My kids were very nervous to eat them at first, but then realizing that mommy NEVER makes bad tasting food, they ate them just fine and continued to tell me how good and normal they tasted.  After that I was sort of in a baking mood, as much as my ankle would allow and made some pretzel rolls, and some french bread rolls for dinner the next night.  All of which only lasted 2 days in my house.  Then on Sunday night my oldest came home and all was right with the world again!

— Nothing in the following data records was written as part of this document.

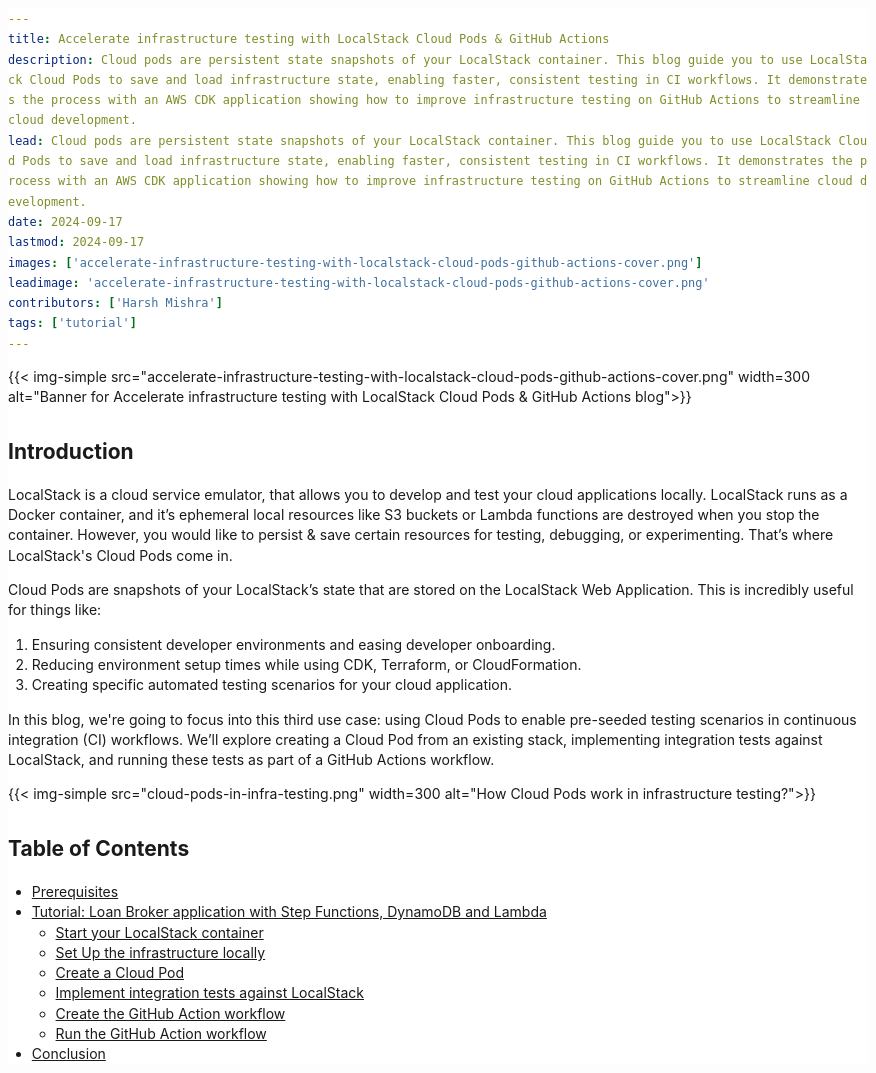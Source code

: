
 ```yaml
---
title: Accelerate infrastructure testing with LocalStack Cloud Pods & GitHub Actions
description: Cloud pods are persistent state snapshots of your LocalStack container. This blog guide you to use LocalStack Cloud Pods to save and load infrastructure state, enabling faster, consistent testing in CI workflows. It demonstrates the process with an AWS CDK application showing how to improve infrastructure testing on GitHub Actions to streamline cloud development.
lead: Cloud pods are persistent state snapshots of your LocalStack container. This blog guide you to use LocalStack Cloud Pods to save and load infrastructure state, enabling faster, consistent testing in CI workflows. It demonstrates the process with an AWS CDK application showing how to improve infrastructure testing on GitHub Actions to streamline cloud development.
date: 2024-09-17
lastmod: 2024-09-17
images: ['accelerate-infrastructure-testing-with-localstack-cloud-pods-github-actions-cover.png']
leadimage: 'accelerate-infrastructure-testing-with-localstack-cloud-pods-github-actions-cover.png'
contributors: ['Harsh Mishra']
tags: ['tutorial']
---
```


{{< img-simple src="accelerate-infrastructure-testing-with-localstack-cloud-pods-github-actions-cover.png" width=300 alt="Banner for Accelerate infrastructure testing with LocalStack Cloud Pods & GitHub Actions blog">}}

## Introduction

LocalStack is a cloud service emulator, that allows you to develop and test your cloud applications locally. LocalStack runs as a Docker container, and it’s ephemeral local resources like S3 buckets or Lambda functions are destroyed when you stop the container. However, you would like to persist & save certain resources for testing, debugging, or experimenting. That’s where LocalStack's Cloud Pods come in.

Cloud Pods are snapshots of your LocalStack’s state that are stored on the LocalStack Web Application. This is incredibly useful for things like:

1. Ensuring consistent developer environments and easing developer onboarding.
2. Reducing environment setup times while using CDK, Terraform, or CloudFormation.
3. Creating specific automated testing scenarios for your cloud application.

In this blog, we're going to focus into this third use case: using Cloud Pods to enable pre-seeded testing scenarios in continuous integration (CI) workflows. We’ll explore creating a Cloud Pod from an existing stack, implementing integration tests against LocalStack, and running these tests as part of a GitHub Actions workflow.

{{< img-simple src="cloud-pods-in-infra-testing.png" width=300 alt="How Cloud Pods work in infrastructure testing?">}}

## Table of Contents

- [Prerequisites](#prerequisites)
- [Tutorial: Loan Broker application with Step Functions, DynamoDB and Lambda](#tutorial-loan-broker-application-with-step-functions-dynamodb-and-lambda)
    - [Start your LocalStack container](#start-your-localstack-container)
    - [Set Up the infrastructure locally](#set-up-the-infrastructure-locally)
    - [Create a Cloud Pod](#create-a-cloud-pod)
    - [Implement integration tests against LocalStack](#implement-integration-tests-against-localstack)
    - [Create the GitHub Action workflow](#create-the-github-action-workflow)
    - [Run the GitHub Action workflow](#run-the-github-action-workflow)
- [Conclusion](#conclusion)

     All in all my weekend wasn't bad, it just what I had hoped it would be, it made for a loud house and crazy house full of kids wondering what special thing we were going to do for the 4th, and a mommy with a horrible headache, short on patience and very irritable.  Nothing out of the ordinary for us.  Now I have some baby stuff to finish making so I can send it out, and a cross stitch to finish, dinner to make, dishes to wash and clothes to wash, fold and put away.  Thank goodness everyone is home to help!

Saturday, July 5, 2014

In a Nutshell

     I know that if I had wanted this blog to be fun and interesting and chalk full of Momming stuff that I should have started it 13 years ago when I first became a mom.  Then I could have told the world (within the scope of this blog) what it was really like.  I know that my oldest is 13, no longer a child but now an official teenager and my youngest is 5, no longer a baby or toddler but now a full fledged little minion.  But believe me when I say that I still have a lot of adventures with my children, now though the challenge is more of how to get them to listen to me before I go mad and "what the crap do I make for dinner" or one of their various snacks during the day.  They eat a lot!

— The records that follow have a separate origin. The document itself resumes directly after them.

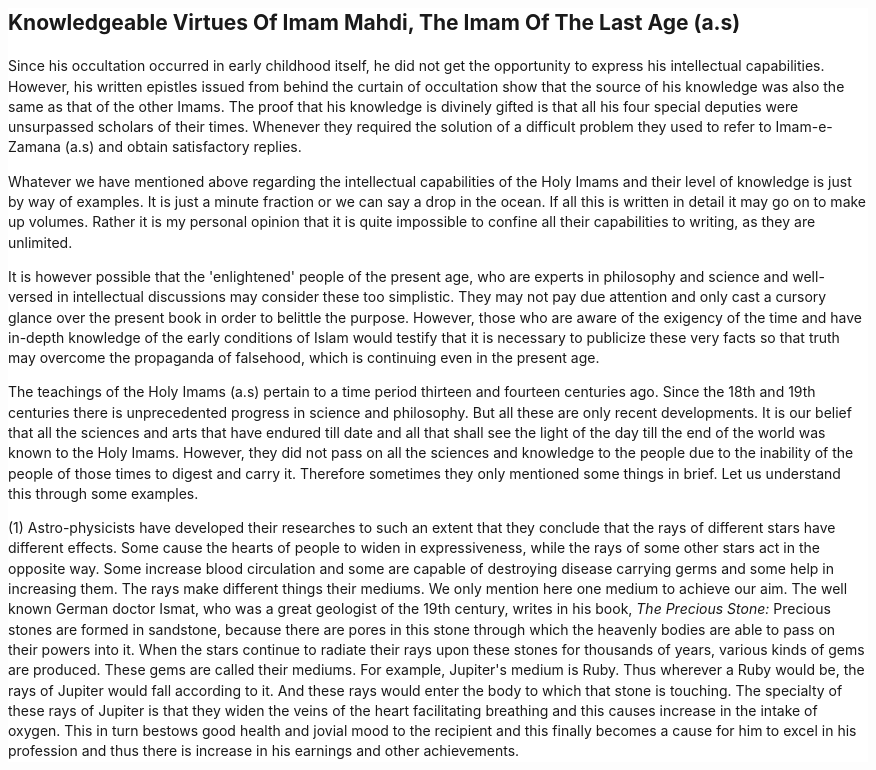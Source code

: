 Knowledgeable Virtues Of Imam Mahdi, The Imam Of The Last Age (a.s)
-------------------------------------------------------------------

Since his occultation occurred in early childhood itself, he did not get
the opportunity to express his intellectual capabilities. However, his
written epistles issued from behind the curtain of occultation show that
the source of his knowledge was also the same as that of the other
Imams. The proof that his knowledge is divinely gifted is that all his
four special deputies were unsurpassed scholars of their times. Whenever
they required the solution of a difficult problem they used to refer to
Imam-e-Zamana (a.s) and obtain satisfactory replies.

Whatever we have mentioned above regarding the intellectual capabilities
of the Holy Imams and their level of knowledge is just by way of
examples. It is just a minute fraction or we can say a drop in the
ocean. If all this is written in detail it may go on to make up volumes.
Rather it is my personal opinion that it is quite impossible to confine
all their capabilities to writing, as they are unlimited.

It is however possible that the 'enlightened' people of the present age,
who are experts in philosophy and science and well-versed in
intellectual discussions may consider these too simplistic. They may not
pay due attention and only cast a cursory glance over the present book
in order to belittle the purpose. However, those who are aware of the
exigency of the time and have in-depth knowledge of the early conditions
of Islam would testify that it is necessary to publicize these very
facts so that truth may overcome the propaganda of falsehood, which is
continuing even in the present age.

The teachings of the Holy Imams (a.s) pertain to a time period thirteen
and fourteen centuries ago. Since the 18th and 19th centuries there is
unprecedented progress in science and philosophy. But all these are only
recent developments. It is our belief that all the sciences and arts
that have endured till date and all that shall see the light of the day
till the end of the world was known to the Holy Imams. However, they did
not pass on all the sciences and knowledge to the people due to the
inability of the people of those times to digest and carry it. Therefore
sometimes they only mentioned some things in brief. Let us understand
this through some examples.

(1) Astro-physicists have developed their researches to such an extent
that they conclude that the rays of different stars have different
effects. Some cause the hearts of people to widen in expressiveness,
while the rays of some other stars act in the opposite way. Some
increase blood circulation and some are capable of destroying disease
carrying germs and some help in increasing them. The rays make different
things their mediums. We only mention here one medium to achieve our
aim. The well known German doctor Ismat, who was a great geologist of
the 19th century, writes in his book, *The Precious Stone:* Precious
stones are formed in sandstone, because there are pores in this stone
through which the heavenly bodies are able to pass on their powers into
it. When the stars continue to radiate their rays upon these stones for
thousands of years, various kinds of gems are produced. These gems are
called their mediums. For example, Jupiter's medium is Ruby. Thus
wherever a Ruby would be, the rays of Jupiter would fall according to
it. And these rays would enter the body to which that stone is touching.
The specialty of these rays of Jupiter is that they widen the veins of
the heart facilitating breathing and this causes increase in the intake
of oxygen. This in turn bestows good health and jovial mood to the
recipient and this finally becomes a cause for him to excel in his
profession and thus there is increase in his earnings and other
achievements.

Thankfully for them I am a good cook and I like to try out good things for them to eat.  I also like to sew and am good at it.  While my husband does seem to get a little annoyed with me going to Joann Fabrics to get sewing stuff a lot, my family has definitely seen the benefits from me sewing, it would just be nice to stick with a project until finished, but hwy what can I say I have attention issues.  

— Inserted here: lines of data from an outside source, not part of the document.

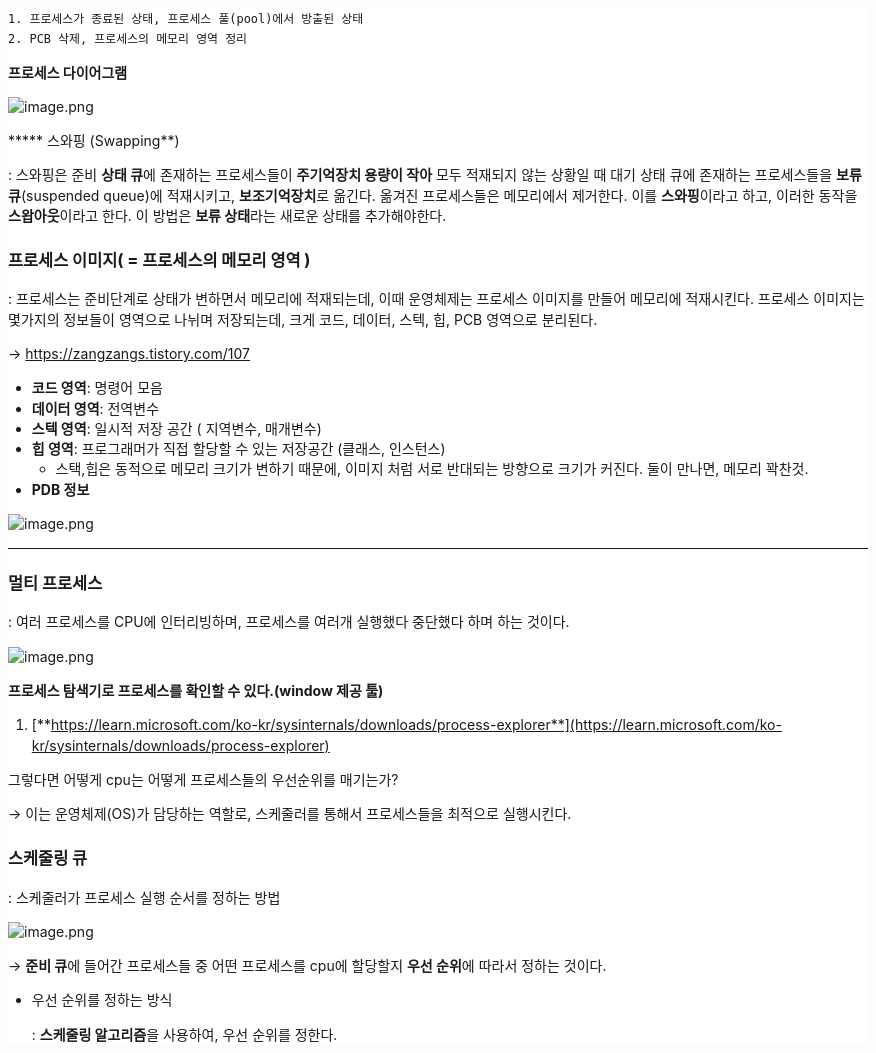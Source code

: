     1. 프로세스가 종료된 상태, 프로세스 풀(pool)에서 방출된 상태
    2. PCB 삭제, 프로세스의 메모리 영역 정리

**프로세스 다이어그램**

![image.png](attachment:692d76a6-6d4e-44a6-b497-1eb914a32530:image.png)

***** 스와핑 (Swapping**)

: 스와핑은 준비 **상태 큐**에 존재하는 프로세스들이 **주기억장치 용량이 작아** 모두 적재되지 않는 상황일 때 대기 상태 큐에 존재하는 프로세스들을 **보류 큐**(suspended queue)에 적재시키고, **보조기억장치**로 옮긴다. 옮겨진 프로세스들은 메모리에서 제거한다. 이를 **스와핑**이라고 하고, 이러한 동작을 **스왑아웃**이라고 한다. 이 방법은 **보류 상태**라는 새로운 상태를 추가해야한다.

### 프로세스 이미지( = 프로세스의 메모리 영역 )

: 프로세스는 준비단계로 상태가 변하면서 메모리에 적재되는데, 이때 운영체제는 프로세스 이미지를 만들어 메모리에 적재시킨다. 프로세스 이미지는 몇가지의 정보들이 영역으로 나뉘며 저장되는데, 크게 코드, 데이터, 스텍, 힙, PCB 영역으로 분리된다.

→ https://zangzangs.tistory.com/107

- **코드 영역**: 명령어 모음
- **데이터 영역**: 전역변수
- **스텍 영역**: 일시적 저장 공간 ( 지역변수, 매개변수)
- **힙 영역**: 프로그래머가 직접 할당할 수 있는 저장공간 (클래스, 인스턴스)
    - 스택,힙은 동적으로 메모리 크기가 변하기 때문에, 이미지 처럼 서로 반대되는 방향으로 크기가 커진다. 둘이 만나면, 메모리 꽉찬것.
- **PDB 정보**

![image.png](attachment:0f04fc8e-f24a-499d-abe2-c6f70031c724:image.png)

---

### 멀티 프로세스

: 여러 프로세스를 CPU에 인터리빙하며, 프로세스를 여러개 실행했다 중단했다 하며 하는 것이다.

![image.png](attachment:d02a4adb-3e22-40f7-a46d-f42726122818:image.png)

**프로세스 탐색기로 프로세스를 확인할 수 있다.(window 제공 툴)**

1. [**https://learn.microsoft.com/ko-kr/sysinternals/downloads/process-explorer**](https://learn.microsoft.com/ko-kr/sysinternals/downloads/process-explorer)

그렇다면 어떻게 cpu는 어떻게 프로세스들의 우선순위를 매기는가?

→ 이는 운영체제(OS)가 담당하는 역할로, 스케줄러를 통해서 프로세스들을 최적으로 실행시킨다.

### 스케줄링 큐

: 스케줄러가 프로세스 실행 순서를 정하는 방법

![image.png](attachment:ea9f9711-1343-4477-8d94-317bdefbac12:image.png)

→ **준비 큐**에 들어간 프로세스들 중 어떤 프로세스를 cpu에 할당할지 **우선 순위**에 따라서 정하는 것이다.

- 우선 순위를 정하는 방식

  : **스케줄링 알고리즘**을 사용하여, 우선 순위를 정한다.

I am hoping to post something fun or interesting or not hair pullingly tiresome at least once a week but we will just see how that all goes!  I suppose that I will start by posting on Monday, I am making bagels for the kids right now so I can always post a picture of them!  This blog is just a way for me to express some of the things I do during the week, and to display some of the things I make that I am proud of.  Also I can mention the things that I deal with in cooking and other things and aspects of my life as a mommy and wife that I hope my be somewhat helpful to others!  Here are my 5 little minions!


The top picture is the most accurate of them all!
To start I married a wonderful man!  I love him very much!
We are going on 11 years married this year and I hope that we have many, many, many, many more years both together and as a family!
There is more to be said but I can't really put it all into any sort of order, so we will just see what comes out and when, I think of thing (some very odd) at very random times, I will try to keep that rained in a little, anyway see ya soon!